Por medio de su pañuelo doblado, la limpiaba Julián del moho, tocándola con manos delicadas. Desde niño le había enseñado su madre a reverenciar la sangre ilustre, y aquel pergamino escrito con tinta roja, miniado, dorado, le parecía cosa muy veneranda, digna de compasión por haber sido pisoteada, hollada bajo la suela de sus botas. Como el señorito permanecía serio, de codos en la mesa, las manos cruzadas bajo la barba, otras palabras del señor de la Lage acudieron a la memoria del capellán: «Todo eso de la casa de mi sobrino debe ser un desbarajuste.... Haría usted una obra de caridad si lo arreglase un poco». La verdad es que él no entendía gran cosa de papelotes, pero con buena voluntad y cachaza....

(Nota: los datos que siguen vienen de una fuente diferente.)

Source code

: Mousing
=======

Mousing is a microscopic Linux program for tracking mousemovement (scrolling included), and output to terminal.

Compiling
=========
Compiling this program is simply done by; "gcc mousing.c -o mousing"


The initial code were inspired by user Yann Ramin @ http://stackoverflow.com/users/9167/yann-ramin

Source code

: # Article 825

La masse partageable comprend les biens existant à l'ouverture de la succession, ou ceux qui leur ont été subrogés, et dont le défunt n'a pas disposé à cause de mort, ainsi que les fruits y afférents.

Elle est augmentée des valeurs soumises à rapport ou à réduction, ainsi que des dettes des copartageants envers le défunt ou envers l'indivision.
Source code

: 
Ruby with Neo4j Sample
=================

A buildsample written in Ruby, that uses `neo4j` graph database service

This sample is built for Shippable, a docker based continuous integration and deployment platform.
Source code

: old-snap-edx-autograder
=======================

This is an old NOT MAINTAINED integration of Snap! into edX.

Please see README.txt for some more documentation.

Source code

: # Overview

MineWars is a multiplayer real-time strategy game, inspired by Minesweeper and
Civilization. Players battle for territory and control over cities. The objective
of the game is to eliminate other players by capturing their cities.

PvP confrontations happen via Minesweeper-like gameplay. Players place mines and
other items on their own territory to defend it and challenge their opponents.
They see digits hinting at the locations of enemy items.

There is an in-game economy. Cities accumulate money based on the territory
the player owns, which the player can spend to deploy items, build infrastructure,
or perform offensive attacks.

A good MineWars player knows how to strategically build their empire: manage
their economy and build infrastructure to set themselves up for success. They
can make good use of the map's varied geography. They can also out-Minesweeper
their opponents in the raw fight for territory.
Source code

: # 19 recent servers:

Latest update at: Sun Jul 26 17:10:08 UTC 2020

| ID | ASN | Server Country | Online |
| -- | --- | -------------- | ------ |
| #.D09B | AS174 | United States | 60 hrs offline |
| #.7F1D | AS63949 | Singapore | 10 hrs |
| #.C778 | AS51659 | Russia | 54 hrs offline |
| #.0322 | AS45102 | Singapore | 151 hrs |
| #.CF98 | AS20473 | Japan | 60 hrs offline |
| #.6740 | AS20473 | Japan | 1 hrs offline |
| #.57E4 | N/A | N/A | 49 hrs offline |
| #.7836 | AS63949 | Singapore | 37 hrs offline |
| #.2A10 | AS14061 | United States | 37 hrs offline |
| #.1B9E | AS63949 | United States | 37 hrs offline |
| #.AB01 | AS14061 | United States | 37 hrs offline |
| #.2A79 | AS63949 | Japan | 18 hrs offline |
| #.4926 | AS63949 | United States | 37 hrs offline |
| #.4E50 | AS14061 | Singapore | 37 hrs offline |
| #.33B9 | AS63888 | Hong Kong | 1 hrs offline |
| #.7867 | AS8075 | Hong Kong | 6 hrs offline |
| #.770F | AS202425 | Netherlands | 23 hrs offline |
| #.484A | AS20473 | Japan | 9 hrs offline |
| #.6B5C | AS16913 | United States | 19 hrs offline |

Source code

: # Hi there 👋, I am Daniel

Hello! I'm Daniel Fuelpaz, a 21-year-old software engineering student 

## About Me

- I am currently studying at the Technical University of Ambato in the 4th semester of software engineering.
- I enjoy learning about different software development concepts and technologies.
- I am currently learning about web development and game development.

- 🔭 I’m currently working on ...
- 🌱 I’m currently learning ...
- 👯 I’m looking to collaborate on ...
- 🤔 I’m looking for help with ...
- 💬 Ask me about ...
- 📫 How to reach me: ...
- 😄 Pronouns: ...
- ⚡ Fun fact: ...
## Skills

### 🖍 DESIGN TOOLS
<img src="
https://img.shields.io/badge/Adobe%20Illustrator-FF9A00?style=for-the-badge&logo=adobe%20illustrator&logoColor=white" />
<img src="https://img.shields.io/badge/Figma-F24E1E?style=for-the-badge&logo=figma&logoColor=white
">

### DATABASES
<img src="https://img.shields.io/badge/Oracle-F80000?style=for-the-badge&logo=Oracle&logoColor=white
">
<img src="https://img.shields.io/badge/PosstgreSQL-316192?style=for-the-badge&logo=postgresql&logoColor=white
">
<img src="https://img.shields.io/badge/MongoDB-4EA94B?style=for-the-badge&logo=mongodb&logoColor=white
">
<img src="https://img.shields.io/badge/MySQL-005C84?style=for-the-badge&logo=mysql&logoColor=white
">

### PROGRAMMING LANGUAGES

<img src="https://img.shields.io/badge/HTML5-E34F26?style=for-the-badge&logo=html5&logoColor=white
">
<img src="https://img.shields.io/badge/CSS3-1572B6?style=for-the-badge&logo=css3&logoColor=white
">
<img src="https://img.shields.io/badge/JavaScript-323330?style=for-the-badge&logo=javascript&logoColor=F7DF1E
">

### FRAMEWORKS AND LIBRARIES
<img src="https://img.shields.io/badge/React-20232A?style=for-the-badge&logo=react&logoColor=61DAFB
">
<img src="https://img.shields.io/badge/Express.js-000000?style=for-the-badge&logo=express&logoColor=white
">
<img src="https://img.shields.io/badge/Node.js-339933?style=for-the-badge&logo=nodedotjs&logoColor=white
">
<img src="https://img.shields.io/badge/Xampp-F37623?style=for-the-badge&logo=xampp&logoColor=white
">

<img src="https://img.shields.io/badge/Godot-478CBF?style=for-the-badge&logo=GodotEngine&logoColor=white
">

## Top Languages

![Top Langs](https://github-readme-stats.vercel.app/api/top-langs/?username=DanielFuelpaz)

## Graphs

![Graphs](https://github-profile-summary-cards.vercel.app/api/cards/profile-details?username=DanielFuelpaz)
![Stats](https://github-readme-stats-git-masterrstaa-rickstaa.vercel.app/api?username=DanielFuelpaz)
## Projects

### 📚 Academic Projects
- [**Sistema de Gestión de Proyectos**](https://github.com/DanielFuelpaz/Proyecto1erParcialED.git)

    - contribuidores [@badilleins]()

—Señorito—murmuró—, ¿y por qué no nos dedicamos a ordenar esto como Dios manda? Entre usted y yo, mal sería que no acertásemos. Mire usted, primero apartamos lo moderno de lo antiguo; de lo que esté muy estropeado se podría hacer sacar copia; lo roto se pega con cuidadito con unas tiras de papel transparente....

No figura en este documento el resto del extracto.